### [TASK STATEMENT]
All lines from the top of the records below through the line holding "Nevertheless we have", and only those, should be printed exactly, minus the pictures.

### [RECORDS PROVIDED]
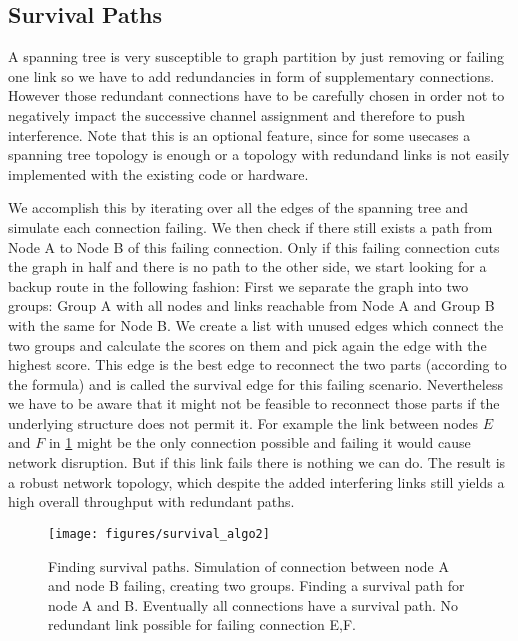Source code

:     \subsection{Survival Paths}
      A spanning tree is very susceptible to graph partition by just removing or failing one link so we have to add redundancies in form of supplementary connections.
      However those redundant connections have to be carefully chosen in order not to negatively impact the successive channel assignment and therefore to push interference.
      Note that this is an optional feature, since for some usecases a spanning tree topology is enough or a topology with redundand links is not easily implemented
      with the existing code or hardware.  
      
      We accomplish this by iterating over all the edges of the spanning tree and simulate each connection failing. We then check if there still exists 
      a path from Node A to Node B of this failing connection. Only if this failing connection cuts the graph in half and there is no path to the other side,
      we start looking for a backup route in the following fashion:
      First we separate the graph into two groups: Group A with all nodes and links reachable from Node A and Group B with the same for Node B.
      We create a list with unused edges which connect the two groups and calculate the scores on them and pick again the edge with the highest score.
      This edge is the best edge to reconnect the two parts (according to the formula) and is called the survival edge for this failing scenario.
      Nevertheless we have to be aware that it might not be feasible to reconnect those parts if the underlying structure does not permit it.
      For example the link between nodes \(E\) and \(F\) in \ref{fig:survival_algo} might be the only connection possible and failing it would cause network disruption.
      But if this link fails there is nothing we can do. The result is a robust network topology, 
      which despite the added interfering links still yields a high overall throughput with redundant paths.
      
      \begin{figure}[h!]
	\centering
	\texttt{[image: figures/survival\_algo2]}
	\caption{Finding survival paths. Simulation of connection between node A and node B failing, creating two groups.
	  Finding a survival path for node A and B. Eventually all connections have a survival path. No redundant link possible for failing connection E,F.}
	\label{fig:survival_algo}
      \end{figure}
      
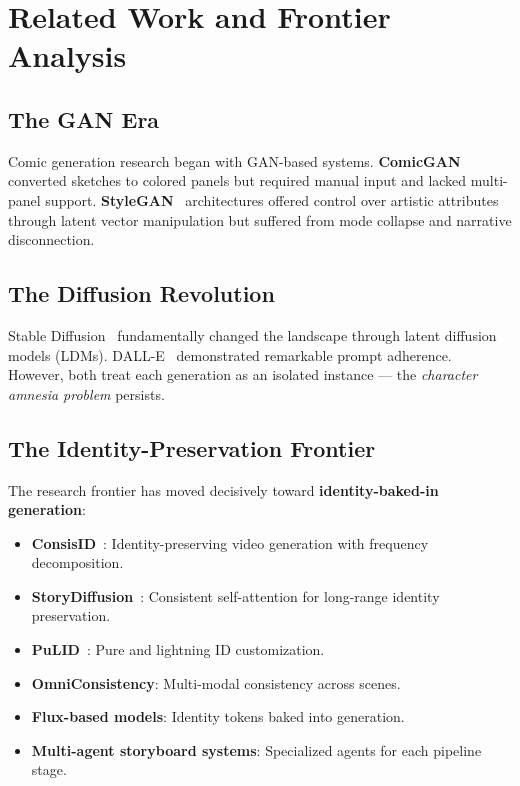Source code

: \documentclass[11pt,a4paper,twocolumn]{article}
\begin{document}
\section{Related Work and Frontier Analysis}
\label{sec:related}

\subsection{The GAN Era}

Comic generation research began with GAN-based systems. \textbf{ComicGAN}~\cite{comicgan2021} converted sketches to colored panels but required manual input and lacked multi-panel support. \textbf{StyleGAN}~\cite{karras2019} architectures offered control over artistic attributes through latent vector manipulation but suffered from mode collapse and narrative disconnection.

\subsection{The Diffusion Revolution}

Stable Diffusion~\cite{rombach2022} fundamentally changed the landscape through latent diffusion models (LDMs). DALL-E~\cite{ramesh2021} demonstrated remarkable prompt adherence. However, both treat each generation as an isolated instance --- the \textit{character amnesia problem} persists.

\subsection{The Identity-Preservation Frontier}

The research frontier has moved decisively toward \textbf{identity-baked-in generation}:

\begin{itemize}[leftmargin=*, nosep]
    \item \textbf{ConsisID}~\cite{consisid2024}: Identity-preserving video generation with frequency decomposition.
    \item \textbf{StoryDiffusion}~\cite{storydiffusion2024}: Consistent self-attention for long-range identity preservation.
    \item \textbf{PuLID}~\cite{pulid2024}: Pure and lightning ID customization.
    \item \textbf{OmniConsistency}: Multi-modal consistency across scenes.
    \item \textbf{Flux-based models}: Identity tokens baked into generation.
    \item \textbf{Multi-agent storyboard systems}: Specialized agents for each pipeline stage.
\end{itemize}
\end{document}
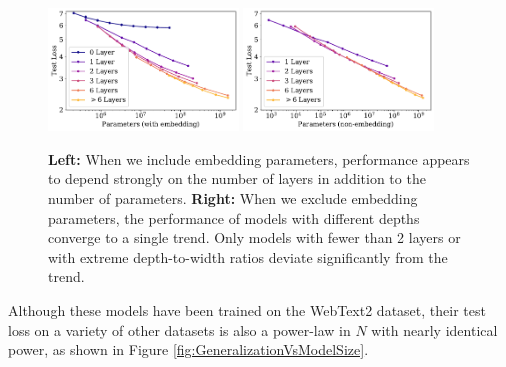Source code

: \documentclass[english]{article}
\begin{document}
\begin{figure}
\noindent \centering{}
\includegraphics[width=0.45\textwidth]{PerfVsModelSizeAllParams}
\includegraphics[width=0.45\textwidth]{PerfVsModelSizeNonEmbed}
\caption[Comparison of performance trend when including or excluding embeddings]{
{\bf Left:} When we include embedding parameters, performance appears to depend strongly on the number of layers in addition to the number of parameters.
{\bf Right:} When we exclude embedding parameters, the performance of models with different depths converge to a single trend. Only models with fewer than 2 layers or with extreme depth-to-width ratios deviate significantly from the trend.  \label{fig:PerformancevsModelSizeBody}}
\end{figure}

Although these models have been trained on the WebText2 dataset, their test loss on a variety of other datasets is also a power-law in $N$ with nearly identical power, as shown in Figure \ref{fig:GeneralizationVsModelSize}.
\end{document}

### [RESULT]
Source code

:     \subsection{Survival Paths}
      A spanning tree is very susceptible to graph partition by just removing or failing one link so we have to add redundancies in form of supplementary connections.
      However those redundant connections have to be carefully chosen in order not to negatively impact the successive channel assignment and therefore to push interference.
      Note that this is an optional feature, since for some usecases a spanning tree topology is enough or a topology with redundand links is not easily implemented
      with the existing code or hardware.  
      
      We accomplish this by iterating over all the edges of the spanning tree and simulate each connection failing. We then check if there still exists 
      a path from Node A to Node B of this failing connection. Only if this failing connection cuts the graph in half and there is no path to the other side,
      we start looking for a backup route in the following fashion:
      First we separate the graph into two groups: Group A with all nodes and links reachable from Node A and Group B with the same for Node B.
      We create a list with unused edges which connect the two groups and calculate the scores on them and pick again the edge with the highest score.
      This edge is the best edge to reconnect the two parts (according to the formula) and is called the survival edge for this failing scenario.
      Nevertheless we have to be aware that it might not be feasible to reconnect those parts if the underlying structure does not permit it.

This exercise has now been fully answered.